Oxidized phosphatidylcholine induces the activation of NLRP3 inflammasome in macrophages

Abstract

The NOD-like receptor family, pyrin domain containing 3 (NLRP3) inflammasome is a multiprotein complex consisting of a receptor, an adaptor protein, and procaspase-1 that induces the secretion of the mature form of IL-1β in response to microbial infection and danger signals. Activation of the NLRP3 inflammasome induced by endogenous danger signal molecules is closely linked to the development and progress of chronic inflammatory diseases. The oxidation of phospholipids occurs upon cellular stress and damage, resulting in the accumulation of oxidized phosphatidylcholines (oxPAPC) such as 1-palmitoyl-2-(5-oxovaleroyl)-sn-glycero-phosphocholine (POVPC) at inflammatory sites. In this study, we investigated whether oxidized phosphatidylcholine induces the activation of NLRP3 inflammasome in macrophages, leading to the secretion of IL-1β. POVPC induced the degradation of procaspase-1 to caspase-1(p10), the cleavage of pro-IL-1β to IL-1β, and oligomerization of ASC in primary mouse bone marrow-derived macrophages.

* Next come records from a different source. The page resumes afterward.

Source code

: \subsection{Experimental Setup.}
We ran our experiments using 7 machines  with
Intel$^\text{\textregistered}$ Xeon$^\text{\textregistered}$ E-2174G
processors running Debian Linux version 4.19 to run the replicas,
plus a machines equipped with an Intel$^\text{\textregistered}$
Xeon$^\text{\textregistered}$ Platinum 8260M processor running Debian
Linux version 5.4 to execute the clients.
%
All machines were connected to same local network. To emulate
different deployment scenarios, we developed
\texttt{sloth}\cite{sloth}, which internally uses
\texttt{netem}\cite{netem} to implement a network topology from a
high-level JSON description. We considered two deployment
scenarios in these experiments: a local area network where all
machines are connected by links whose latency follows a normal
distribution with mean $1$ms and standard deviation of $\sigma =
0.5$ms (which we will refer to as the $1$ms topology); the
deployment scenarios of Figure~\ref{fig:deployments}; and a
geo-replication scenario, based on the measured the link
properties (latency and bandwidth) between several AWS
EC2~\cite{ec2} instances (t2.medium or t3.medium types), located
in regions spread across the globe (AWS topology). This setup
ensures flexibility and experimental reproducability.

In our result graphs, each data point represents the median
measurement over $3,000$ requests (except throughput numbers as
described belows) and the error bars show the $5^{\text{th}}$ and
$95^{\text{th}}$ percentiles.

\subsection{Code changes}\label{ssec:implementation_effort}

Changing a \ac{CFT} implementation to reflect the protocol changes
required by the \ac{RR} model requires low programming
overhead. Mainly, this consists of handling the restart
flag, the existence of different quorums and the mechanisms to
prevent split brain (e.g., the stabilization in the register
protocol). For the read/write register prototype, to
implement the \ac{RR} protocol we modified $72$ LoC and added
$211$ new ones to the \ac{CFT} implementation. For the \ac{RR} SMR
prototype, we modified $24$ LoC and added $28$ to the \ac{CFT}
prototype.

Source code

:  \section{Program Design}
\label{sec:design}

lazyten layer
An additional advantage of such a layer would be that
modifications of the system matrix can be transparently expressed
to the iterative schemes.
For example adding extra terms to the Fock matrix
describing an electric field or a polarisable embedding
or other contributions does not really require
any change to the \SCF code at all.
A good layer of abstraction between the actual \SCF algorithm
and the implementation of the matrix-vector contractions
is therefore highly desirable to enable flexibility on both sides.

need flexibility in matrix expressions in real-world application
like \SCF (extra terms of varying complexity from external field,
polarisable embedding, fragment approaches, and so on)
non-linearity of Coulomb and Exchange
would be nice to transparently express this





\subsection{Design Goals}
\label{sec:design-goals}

POVPC-induced production of caspase-1, and IL-1β was abolished in macrophages derived from NLRP3- or caspase-1-deficient mice. In an air pouch model and a peritonitis model in mice, POVPC injection resulted in the production of caspase-1(p10), IL-1β, and IL-18 in wild-type, but not in NLRP3-deficient, mice. POVPC-induced inflammasome activation was mediated by mitochondrial reactive oxygen species resulting from intracellular Ca²⁺ signaling and mitochondrial destabilization. Our results demonstrate that endogenously produced oxidized phosphatidylcholines such as POVPC induce the activation of NLRP3 inflammasome, leading to the production of IL-1β in macrophages. The results provide an insight to understand how the oxidized lipids endogenously produced upon cellular stress and tissue damage contribute to the inflammatory reaction at pathologic sites.

Keywords: danger signal; inflammation; interleukin-1β; oxidized phospholipid; reactive oxygen species.